Cluster computing

Thursday, September 28, 2017

Today we continue reviewing the whitepaper - the chutes and ladders of customer identity from Gigya which is a leader in Customer Identity and Access Management Industry. The title uses an analogy of a well-known game. This is a whitepaper that introduces the delights and the pitfalls in customer experience with identity. We read about the personalization experience from the beginning and the need for a lighter touch. More visitors register themselves when they see a value and an easy way in. Most of them already know the benefits of setting up an account such as keeping track of history, making purchases with a single click and so on. The effort involved in setting it up varies if its online or via the download of an app. The process of login can be replaced with techniques that are not only hard to hack but also offer superior behaviors risk-based authentication which can be used to combat fraud. Multiple factors of authentication can be added included one time passcodes. Also customer data can be collected over time and the profile built up on a continuous basis. This data can also be shared or synchronized with downstream marketing, sales and services based on compliance with privacy and industry standards.
There is an interesting take on CIAM Solutions introduced earlier. They take first party data of the customer as cash. Its value is immediate and most reliable.

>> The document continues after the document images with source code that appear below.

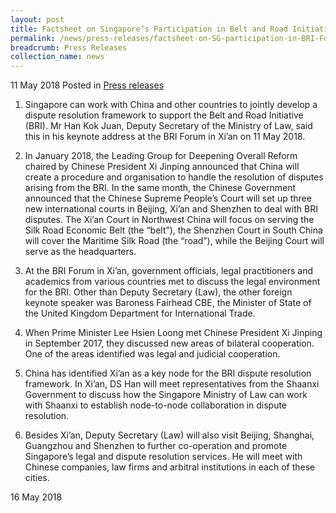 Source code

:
 ```yaml
---
layout: post
title: Factsheet on Singapore’s Participation in Belt and Road Initiative (BRI) Forum in Xi’an
permalink: /news/press-releases/factsheet-on-SG-participation-in-BRI-Forum-Xian
breadcrumb: Press Releases
collection_name: news
---
```


11 May 2018 Posted in [Press releases](/news/press-releases)


1. Singapore can work with China and other countries to jointly develop a dispute resolution framework to support the Belt and Road Initiative (BRI). Mr Han Kok Juan, Deputy Secretary of the Ministry of Law, said this in his keynote address at the BRI Forum in Xi’an on 11 May 2018.

 

2. In January 2018, the Leading Group for Deepening Overall Reform chaired by Chinese President Xi Jinping announced that China will create a procedure and organisation to handle the resolution of disputes arising from the BRI. In the same month, the Chinese Government announced that the Chinese Supreme People’s Court will set up three new international courts in Beijing, Xi’an and Shenzhen to deal with BRI disputes. The Xi’an Court in Northwest China will focus on serving the Silk Road Economic Belt (the “belt”), the Shenzhen Court in South China will cover the Maritime Silk Road (the “road”), while the Beijing Court will serve as the headquarters.

 

3. At the BRI Forum in Xi’an, government officials, legal practitioners and academics from various countries met to discuss the legal environment for the BRI.  Other than Deputy Secretary (Law), the other foreign keynote speaker was Baroness Fairhead CBE, the Minister of State of the United Kingdom Department for International Trade.

 

4. When Prime Minister Lee Hsien Loong met Chinese President Xi Jinping in September 2017, they discussed new areas of bilateral cooperation. One of the areas identified was legal and judicial cooperation.

 

5. China has identified Xi’an as a key node for the BRI dispute resolution framework. In Xi’an, DS Han will meet representatives from the Shaanxi Government to discuss how the Singapore Ministry of Law can work with Shaanxi to establish node-to-node collaboration in dispute resolution.

 

6. Besides Xi’an, Deputy Secretary (Law) will also visit Beijing, Shanghai, Guangzhou and Shenzhen to further co-operation and promote Singapore’s legal and dispute resolution services. He will meet with Chinese companies, law firms and arbitral institutions in each of these cities.

<p class="right-side-updated">16 May 2018</p>
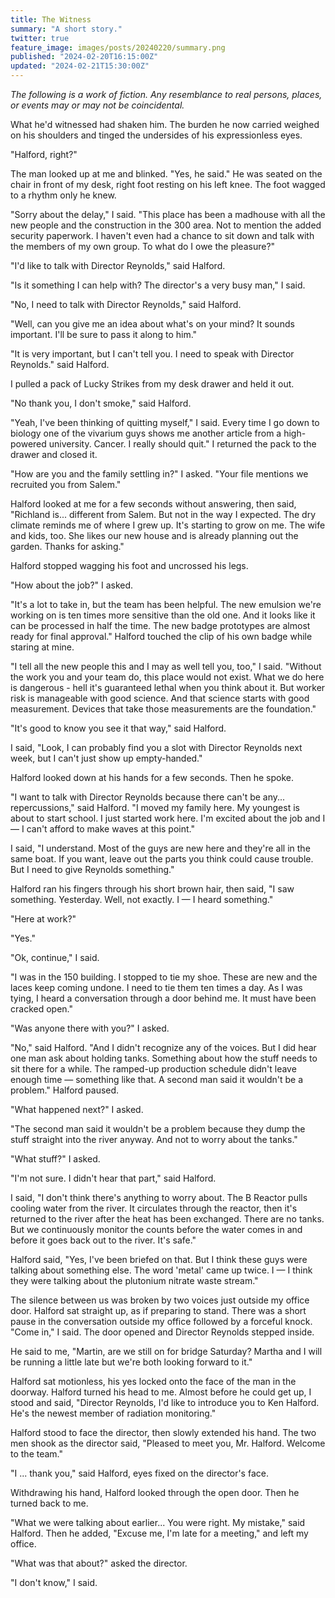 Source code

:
 ```yaml
---
title: The Witness
summary: "A short story."
twitter: true
feature_image: images/posts/20240220/summary.png
published: "2024-02-20T16:15:00Z"
updated: "2024-02-21T15:30:00Z"
---
```


*The following is a work of fiction. Any resemblance to real persons, places, or events may or may not be coincidental.*

What he'd witnessed had shaken him. The burden he now carried weighed on his shoulders and tinged the undersides of his expressionless eyes.

"Halford, right?"

The man looked up at me and blinked. "Yes, he said." He was seated on the chair in front of my desk, right foot resting on his left knee. The foot wagged to a rhythm only he knew.

"Sorry about the delay," I said. "This place has been a madhouse with all the new people and the construction in the 300 area. Not to mention the added security paperwork. I haven't even had a chance to sit down and talk with the members of my own group. To what do I owe the pleasure?"

"I'd like to talk with Director Reynolds," said Halford.

"Is it something I can help with? The director's a very busy man," I said.

"No, I need to talk with Director Reynolds," said Halford.

"Well, can you give me an idea about what's on your mind? It sounds important. I'll be sure to pass it along to him."

"It is very important, but I can't tell you. I need to speak with Director Reynolds." said Halford.

I pulled a pack of Lucky Strikes from my desk drawer and held it out.

"No thank you, I don't smoke," said Halford.

"Yeah, I've been thinking of quitting myself," I said. Every time I go down to biology one of the vivarium guys shows me another article from a high-powered university. Cancer. I really should quit." I returned the pack to the drawer and closed it.

"How are you and the family settling in?" I asked. "Your file mentions we recruited you from Salem."

Halford looked at me for a few seconds without answering, then said, "Richland is... different from Salem. But not in the way I expected. The dry climate reminds me of where I grew up. It's starting to grow on me. The wife and kids, too. She likes our new house and is already planning out the garden. Thanks for asking."

Halford stopped wagging his foot and uncrossed his legs.

"How about the job?" I asked.

"It's a lot to take in, but the team has been helpful. The new emulsion we're working on is ten times more sensitive than the old one. And it looks like it can be processed in half the time. The new badge prototypes are almost ready for final approval." Halford touched the clip of his own badge while staring at mine.

"I tell all the new people this and I may as well tell you, too," I said. "Without the work you and your team do, this place would not exist. What we do here is dangerous - hell it's guaranteed lethal when you think about it. But worker risk is manageable with good science. And that science starts with good measurement. Devices that take those measurements are the foundation."

"It's good to know you see it that way," said Halford.

I said, "Look, I can probably find you a slot with Director Reynolds next week, but I can't just show up empty-handed."

Halford looked down at his hands for a few seconds. Then he spoke.

"I want to talk with Director Reynolds because there can't be any... repercussions," said Halford. "I moved my family here. My youngest is about to start school. I just started work here. I'm excited about the job and I &mdash; I can't afford to make waves at this point."

I said, "I understand. Most of the guys are new here and they're all in the same boat. If you want, leave out the parts you think could cause trouble. But I need to give Reynolds something."

Halford ran his fingers through his short brown hair, then said, "I saw something. Yesterday. Well, not exactly. I &mdash; I heard something."

"Here at work?"

"Yes."

"Ok, continue," I said.

"I was in the 150 building. I stopped to tie my shoe. These are new and the laces keep coming undone. I need to tie them ten times a day. As I was tying, I heard a conversation through a door behind me. It must have been cracked open."

"Was anyone there with you?" I asked.

"No," said Halford. "And I didn't recognize any of the voices. But I did hear one man ask about holding tanks. Something about how the stuff needs to sit there for a while. The ramped-up production schedule didn't leave enough time &mdash; something like that. A second man said it wouldn't be a problem." Halford paused.

"What happened next?" I asked.

"The second man said it wouldn't be a problem because they dump the stuff straight into the river anyway. And not to worry about the tanks."

"What stuff?" I asked.

"I'm not sure. I didn't hear that part," said Halford.

I said, "I don't think there's anything to worry about. The B Reactor pulls cooling water from the river. It circulates through the reactor, then it's returned to the river after the heat has been exchanged. There are no tanks. But we continuously monitor the counts before the water comes in and before it goes back out to the river. It's safe."

Halford said, "Yes, I've been briefed on that. But I think these guys were talking about something else. The word 'metal' came up twice. I &mdash; I think they were talking about the plutonium nitrate waste stream."

The silence between us was broken by two voices just outside my office door. Halford sat straight up, as if preparing to stand. There was a short pause in the conversation outside my office followed by a forceful knock. "Come in," I said. The door opened and Director Reynolds stepped inside.

He said to me, "Martin, are we still on for bridge Saturday? Martha and I will be running a little late but we're both looking forward to it."

Halford sat motionless, his yes locked onto the face of the man in the doorway. Halford turned his head to me. Almost before he could get up, I stood and said, "Director Reynolds, I'd like to introduce you to Ken Halford. He's the newest member of radiation monitoring."

Halford stood to face the director, then slowly extended his hand. The two men shook as the director said, "Pleased to meet you, Mr. Halford. Welcome to the team."

"I ... thank you," said Halford, eyes fixed on the director's face.

Withdrawing his hand, Halford looked through the open door. Then he turned back to me.

"What we were talking about earlier... You were right. My mistake," said Halford. Then he added, "Excuse me, I'm late for a meeting," and left my office.

"What was that about?" asked the director.

"I don't know," I said.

This is why CIAM Solutions manage their own data while also allowing information to flow downstream to other parties. There is transparency required by virtue of the data and integration between systems should be facilitated but these systems realize the importance of first party data.
#codingexercise
count palindrome substrings in a string.
We mentioned the brute force way is to enumerate all substring and check for palindrome. This is also similar to using each letter as the center of a palindrome candidate and expanding it in both directions for even and odd length palindrome.
An alternative would be to find disjoint longest palindromes in the string by expanding the string one character at a time. Care must be taken to count the inner palindromes of a palindrome. Finally we know that the lengths of the palindrome up to those found to a given center are also palindromic. Therefore we look for the next center based on the lengths we have found already. The suggestion is that the lengths array we construct will have values similar to the palindromic nature of Pascal's triangle.
Therefore the algorithm is:
Initialize the lengths array to the number of possible centers
Set the current center to the first center
Loop while the current center is valid:
Expand to the left and right simultaneously until we find the largest palindrome around this center
Fill in the appropriate entry in the longest palindrome lengths array
Iterate through the longest palindrome array backwards and fill in the corresponding values to the right of the entry for the current center until an unknown value (because we don't have sufficient elements in the string to make an interpretation on the length) is encountered.
Set the new center to the index of this unknown value
Return the lengths array
since this problem of counting palindrome has overlapping Subproblems in the range i to j of the string, we can also use memoization and dynamic programming. By using the lengths array and Pascal triangle, we can also get counts directly

Wednesday, September 27, 2017

Today we continue reviewing the whitepaper - the chutes and ladders of customer identity from Gigya which is a leader in Customer Identity and Access Management Industry. The title uses an analogy of a well-known game. This is a whitepaper that introduces the delights and the pitfalls in customer experience with identity.
The chutes for customer identity are demonstrated by
1) annoying ads for past purchases
2) spamming of email inbox with unwanted newsletters
3) more setup and initiation activities prior to transaction
The ladders for customer identity are demonstrated by
1) personalization of ads done right
2) less frequent and more pertinent notifications
3) more integrated and seamless experience with less chores

Yesterday we read about the personalization experience from the beginning and the need for a lighter touch. Today we continue on the theme to make it easier for the customer. More visitors register themselves when they see a value and an easy way in. Most of them already know the benefits of setting up an account such as keeping track of history, making purchases with a single click and so on. The effort involved in setting it up varies if its online or via the download of an app. The process of login can be replaced with techniques that are not only hard to hack but also offer superior behaviors risk-based authentication which can be used to combat fraud. Multiple factors of authentication can be added included one time passcodes. Also customer data can be collected over time and the profile built up on a continuous basis. This data can also be shared or synchronized with downstream marketing, sales and services based on compliance with privacy and industry standards.
#codingexercise
Given a set of distinct strings, find the shortest superstring that contains each string in a given set as substring. The distinct strings cannot be substrings of each other:
The method to solve this is as follows:
Make a copy of the array to begin with
Find a pair that has maximum overlap as a and b
Replace a and b with the concatenation ab
The size of the array reduces by one and we repeat 1 to 4 until we are left with only one super string.
Since we find the maximum overlap at each point, we make a greedy choice for the solution.

one more coding exercise
count palindrome substrings in a string.
The brute force way is to enumerate all substring and check for palindrome.
An alternative would be to find disjoint longest palindromes in the string. Care must be taken to count the inner palindromes of a palindrome. Finally we know that the lengths of the palindrome up to those found to a given center are also palindromic. Therefore we look for the next center based on the lengths we have found already. Palindrome center occurs at Pascal triangle positions in a string so we check these as opposed to every letter to optimize.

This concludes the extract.